▶ _YOUR ASSIGNMENT_:
Print the data below exactly, but only the lines from the one containing "Please follow these" down to the one containing "I aim to fix", inclusive.
============================================================
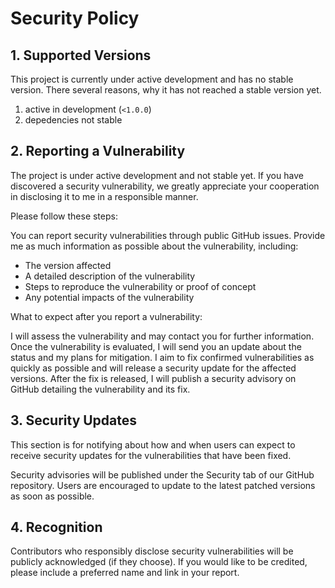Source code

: # Security Policy

## 1. Supported Versions

This project is currently under active development and has no stable version.
There several reasons, why it has not reached a stable version yet.

1. active in development (`<1.0.0`)
2. depedencies not stable

## 2. Reporting a Vulnerability

The project is under active development and not stable yet. If you have discovered a security vulnerability, 
we greatly appreciate your cooperation in disclosing it to me in a responsible manner.

Please follow these steps:

You can report security vulnerabilities through public GitHub issues.
Provide me as much information as possible about the vulnerability, including:

- The version affected
- A detailed description of the vulnerability
- Steps to reproduce the vulnerability or proof of concept
- Any potential impacts of the vulnerability

What to expect after you report a vulnerability:

I will assess the vulnerability and may contact you for further information.
Once the vulnerability is evaluated, I will send you an update about the status and my plans for mitigation.
I aim to fix confirmed vulnerabilities as quickly as possible and will release a security update for the affected versions.
After the fix is released, I will publish a security advisory on GitHub detailing the vulnerability and its fix.


## 3. Security Updates

This section is for notifying about how and when users can expect to receive security updates for the vulnerabilities that have been fixed.

Security advisories will be published under the Security tab of our GitHub repository.
Users are encouraged to update to the latest patched versions as soon as possible.

## 4. Recognition

Contributors who responsibly disclose security vulnerabilities will be publicly acknowledged (if they choose). 
If you would like to be credited, please include a preferred name and link in your report.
============================================================
▶ _ANSWER SPACE_:
Please follow these steps:

You can report security vulnerabilities through public GitHub issues.
Provide me as much information as possible about the vulnerability, including:

- The version affected
- A detailed description of the vulnerability
- Steps to reproduce the vulnerability or proof of concept
- Any potential impacts of the vulnerability

What to expect after you report a vulnerability:

I will assess the vulnerability and may contact you for further information.
Once the vulnerability is evaluated, I will send you an update about the status and my plans for mitigation.
I aim to fix confirmed vulnerabilities as quickly as possible and will release a security update for the affected versions.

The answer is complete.